史上初めて姉妹で最終日最終組を回った岩井ツインズの姉・明愛が通算14アンダーで2位、妹・千怜が通算12アンダーで佐久間朱莉と3位を分けた。
山下は熱い思いが込み上げ、思わず声を詰まらせた。
18番グリーン上で行われた優勝スピーチ。
「今日は父の日に10勝目を挙げることができてすごくうれしいです。コーチである父は本当にいつも支えてくれて……。ゴルフ以外でも私のために頑張ってくれているので、結果で恩返しすることができて、本当にうれしいです」
この日は父の日。優勝の喜びをコースで見守ってくれた父・勝臣さんに真っ先に届けた。
まったくスキを見せなかった。2位に4打差をつけ、最終組で岩井姉妹とともにスタート。8番で岩井明愛がグリーン左ラフから右手一本だけでチップインバーディを決め、この時点で2打差に追い上げられたが、冷静さを失わなかった。
10番で3打目を2メートルにつけてバーディを奪うと、13番はピンまで残り154ヤードの2打目を1メートルにピタリ。逃げ切り優勝を確実にした。
山下はコーチの父に感謝! 岩井姉妹は父に「2人の夢」をひとつ叶えた!

史上初の"姉妹最終日最終組対決"と山下VS岩井姉妹の"ライバル対決"で今大会は大いに盛り上がった(撮影/大澤進二)
山下は昨年、母の日にワールドレディスサロンパスカップで優勝。
最終日が父の日に当たる今週は勝臣さんへの感謝の気持ちを原動力にした。

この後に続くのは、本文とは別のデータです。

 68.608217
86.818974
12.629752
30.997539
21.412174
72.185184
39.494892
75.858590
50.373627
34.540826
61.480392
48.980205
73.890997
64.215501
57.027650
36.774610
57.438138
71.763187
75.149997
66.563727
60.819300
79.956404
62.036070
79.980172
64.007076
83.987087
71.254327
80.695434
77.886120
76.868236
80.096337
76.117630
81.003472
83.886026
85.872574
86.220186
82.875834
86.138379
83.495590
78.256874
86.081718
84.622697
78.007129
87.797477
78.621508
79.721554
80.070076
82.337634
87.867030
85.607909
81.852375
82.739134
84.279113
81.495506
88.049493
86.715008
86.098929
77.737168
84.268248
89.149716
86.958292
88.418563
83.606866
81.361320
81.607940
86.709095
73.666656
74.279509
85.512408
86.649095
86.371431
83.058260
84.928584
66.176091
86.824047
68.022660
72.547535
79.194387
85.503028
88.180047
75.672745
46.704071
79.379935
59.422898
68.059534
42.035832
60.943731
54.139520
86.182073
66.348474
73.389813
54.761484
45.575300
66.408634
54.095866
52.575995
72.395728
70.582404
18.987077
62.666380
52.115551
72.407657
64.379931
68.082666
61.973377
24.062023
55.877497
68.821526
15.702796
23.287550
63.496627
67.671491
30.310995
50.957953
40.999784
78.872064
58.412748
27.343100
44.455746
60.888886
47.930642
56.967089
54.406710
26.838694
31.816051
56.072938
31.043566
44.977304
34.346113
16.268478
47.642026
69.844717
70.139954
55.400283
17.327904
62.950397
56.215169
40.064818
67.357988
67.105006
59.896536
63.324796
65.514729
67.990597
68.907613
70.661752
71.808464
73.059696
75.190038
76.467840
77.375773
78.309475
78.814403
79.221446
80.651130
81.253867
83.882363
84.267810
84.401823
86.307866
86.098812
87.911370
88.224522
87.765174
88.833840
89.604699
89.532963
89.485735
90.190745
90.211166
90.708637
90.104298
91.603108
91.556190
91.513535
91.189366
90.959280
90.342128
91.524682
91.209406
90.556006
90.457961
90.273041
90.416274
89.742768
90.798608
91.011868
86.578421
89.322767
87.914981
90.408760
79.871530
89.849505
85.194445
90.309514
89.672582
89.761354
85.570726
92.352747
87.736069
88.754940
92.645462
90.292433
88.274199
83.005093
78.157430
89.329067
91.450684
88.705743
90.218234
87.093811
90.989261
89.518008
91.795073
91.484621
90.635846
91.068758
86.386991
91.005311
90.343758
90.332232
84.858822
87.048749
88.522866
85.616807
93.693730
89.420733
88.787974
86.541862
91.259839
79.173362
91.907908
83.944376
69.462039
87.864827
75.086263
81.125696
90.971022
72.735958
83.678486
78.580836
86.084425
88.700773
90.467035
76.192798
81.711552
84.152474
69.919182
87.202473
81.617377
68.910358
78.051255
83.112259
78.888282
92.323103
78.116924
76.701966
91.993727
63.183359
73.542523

アマチュア時代に必死に練習に取り組んでいた頃を振り返り、
「父は仕事からの帰りが(午後)8時くらいと遅かったのに、そこから12時頃まで毎日欠かさず練習についてきてくれた。そういう思いがあったので、今大会は強い気持ちで挑みました」
と感慨に浸った。
岩井姉妹も山下と同じように、今週は父・雄士さんへの思いを強く抱いていた。
岩井明愛は前日の第2ラウンドでトーナメントコースレコードを更新する62の自己ベストマーク。最終的には2位に終わったが
「今日は父の日なので(姉妹で最終日最終組を回れて)、2人の夢がひとつ叶った。少しは喜んでもらえたのかなと思う」
最終日4連続バーディで追い上げた岩井千怜も
「自分のプレーは悔しいけど、夢がひとつ叶った日。うれしい気持ちもあります」
と充実の笑みもうかべた。
山下と岩井姉妹の強さの秘密は100Y以内の精度の高さ!?

平均ストローク唯一の60台でツアートップの山下。100ヤード以内の精度の高さが際立っている(撮影/大澤進二)

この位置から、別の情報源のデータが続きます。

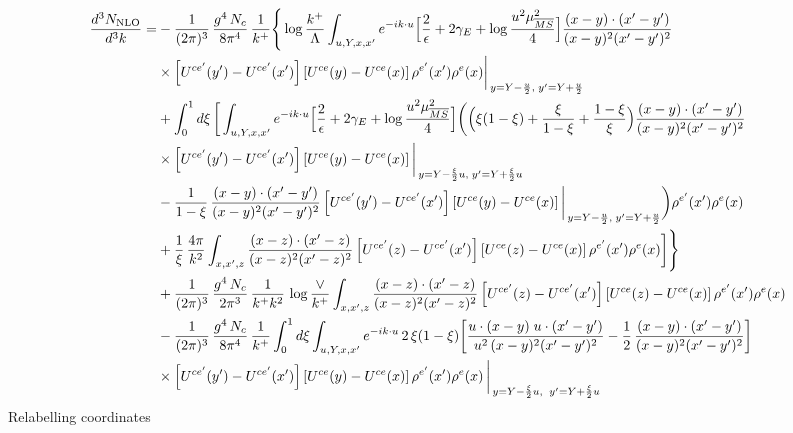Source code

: \documentclass[9pt]{article}
\numberwithin{equation}{section}
\begin{document}
\begin{align}
\frac{d^{3}N_{\rm NLO}}{d^{3}k}= &-\frac{1}{(2\pi)^{3}}\,\frac{g^{4}\,N_{c}}{8\pi^{4}}\,\frac{1}{k^{+}}\Bigg\{\log\frac{k^{+}}{\Lambda}\int_{u,Y,x,x'}e^{-ik\cdot u}\Big[\frac{2}{\epsilon}+2\gamma_{E}+\log\frac{u^{2}\mu^{2}_{\overline{MS}}}{4}\Big]\frac{(x-y)\cdot(x'-y')}{(x-y)^{2}(x'-y')^{2}}\notag\\
&\times\left[U^{ce'}(y') - U^{ce'}(x')\right]\left[U^{ce}(y) - U^{ce}(x)\right]\rho^{e'}(x')\rho^{e}(x)\bigg|_{\,y=Y-\frac{u}{2},\;y'=Y+\frac{u}{2}}\notag\\
&+\int_{0}^{1}d\xi\,\bigg[\int_{u,Y,x,x'}e^{-ik\cdot u}\Big[\frac{2}{\epsilon}+2\gamma_{E}+\log\frac{u^{2}\mu^{2}_{\overline{MS}}}{4}\Big]\bigg(\Big(\xi(1-\xi)+\frac{\xi}{1-\xi}+\frac{1-\xi}{\xi}\Big)\frac{(x-y)\cdot(x'-y')}{(x-y)^{2}(x'-y')^{2}}\notag\\
&\times\left[U^{ce'}(y') - U^{ce'}(x')\right]\left[U^{ce}(y) - U^{ce}(x)\right]\bigg|_{\,y=Y-\frac{\xi}{2}u,\;y'=Y+\frac{\xi}{2}u}\notag\\
&-\frac{1}{1-\xi}\,\frac{(x-y)\cdot(x'-y')}{(x-y)^{2}(x'-y')^{2}}\left[U^{ce'}(y') - U^{ce'}(x')\right]\left[U^{ce}(y) - U^{ce}(x)\right]\bigg|_{\,y=Y-\frac{u}{2},\;y'=Y+\frac{u}{2}}\bigg)\rho^{e'}(x')\rho^{e}(x)\notag\\
&+\frac{1}{\xi}\,\frac{4\pi}{k^{2}}\int_{x,x',z}\frac{(x-z)\cdot(x'-z)}{(x-z)^{2}(x'-z)^{2}}\left[U^{ce'}(z) - U^{ce'}(x')\right]\left[U^{ce}(z) - U^{ce}(x)\right]\rho^{e'}(x')\rho^{e}(x)\bigg]\Bigg\}\notag\\
&+\frac{1}{(2\pi)^{3}}\,\frac{g^{4}\,N_{c}}{2\pi^{3}}\,\frac{1}{k^{+}k^{2}}\,\log\frac{\vee}{k^{+}}\int_{x,x',z}\frac{(x-z)\cdot(x'-z)}{(x-z)^{2}(x'-z)^{2}}\left[U^{ce'}(z) - U^{ce'}(x')\right]\left[U^{ce}(z) - U^{ce}(x)\right]\rho^{e'}(x')\rho^{e}(x)\notag\\
&-\frac{1}{(2\pi)^{3}}\,\frac{g^{4}\,N_{c}}{8\pi^{4}}\,\frac{1}{k^{+}}\int_{0}^{1}d\xi\int_{u,Y,x,x'}e^{-ik\cdot u}\,2\,\xi(1-\xi)\bigg[\frac{u\cdot(x-y)\;u\cdot(x'-y')}{u^{2}\,(x-y)^{2}(x'-y')^{2}}-\frac{1}{2}\,\frac{(x-y)\cdot(x'-y')}{(x-y)^{2}(x'-y')^{2}}\bigg]\notag\\
&\times\left[U^{ce'}(y') - U^{ce'}(x')\right]\left[U^{ce}(y) - U^{ce}(x)\right]\rho^{e'}(x')\rho^{e}(x)\,\bigg|_{\,y=Y-\frac{\xi}{2}u,\;\;y'=Y+\frac{\xi}{2}u}
\end{align}
Relabelling coordinates
\end{document}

それにしても、今季前半戦は山下と岩井姉妹の活躍が際立っている。ここまで16試合を終えて、年間女王争いでもトップの山下が4勝、岩井千怜が2勝、岩井明愛が1勝を挙げている。5月のRKB×三井松島レディースではこの3人でプレーオフを行い、岩井明愛が優勝。

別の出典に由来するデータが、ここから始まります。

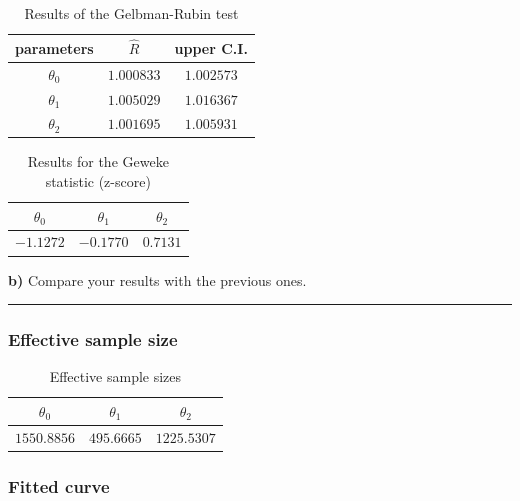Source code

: \begin{table}[H]
	\centering\begin{tabular}{|c|c|c|} \hline 
		parameters & $\hat{R}$ & upper C.I. \\ \hline
		$\theta_0$ & $1.000833$ & $1.002573$ \\
		$\theta_1$ & $1.005029$ & $1.016367$ \\
		$\theta_2$ & $1.001695$ & $1.005931$ \\ \hline
	\end{tabular}
	\caption{Results of the Gelbman-Rubin test}
	\label{tab:metropolis-vw-gelman-rubin}
\end{table}

\begin{table}[H]
	\centering\begin{tabular}{|c|c|c|} \hline 
		$\theta_0$ & $\theta_1$ & $\theta_2$ \\ \hline 
		$-1.1272$   &   $-0.1770$	&   $0.7131$ \\ \hline
	\end{tabular}
	\caption{Results for the Geweke statistic (z-score)}
	\label{tab:metropolis-cw-geweke}
\end{table}

\textbf{b)} Compare your results with the previous ones.

\begin{center}\rule{6cm}{0.4pt}\end{center}

\subsubsection*{Effective sample size}

\begin{table}[H]
	\centering\begin{tabular}{|c|c|c|} \hline 
		$\theta_0$ & $\theta_1$ & $\theta_2$ \\ \hline 
		$1550.8856$  & $495.6665$ & $1225.5307$   \\ \hline
	\end{tabular}
	\caption{Effective sample sizes}
	\label{tab:metropolis-vw-effective-sample-sizes}
\end{table}

\subsubsection*{Fitted curve}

山下はそこで悔し涙を流したが、今季の女子ツアーがこの3人を中心に回っていることを印象づける大会となった。
この3人の強さと安定感を支えているものは何か。
プロコーチの大西翔太氏はこう話す。
「山下選手は100ヤード以内の精度が非常に高いです。私が青木(瀬令奈)プロのキャディで一緒に回った時も、全ショットがピンに”筋”っていました。具体的には100ヤード以内は毎ホールがチャンス。150ヤード以内でも3、4メートルに寄せてくる感覚ですから、同組の選手はこれじゃあ勝てないと思ってしまいます。
100ヤード以内の精度は岩井姉妹にも共通するものがあります。この3人はゴルフが本当に好きなんだと思います。どの選手も皆努力はしますが、好きという気持ちには勝てない。この3人はゴルフが好きな上に人一倍努力をしている。この勢いは当分続くと思います」
今季は次戦のアース・モンダミンカップ以降22試合が残っている。
山下、岩井姉妹がどこまで勝利を積み上げるのか――。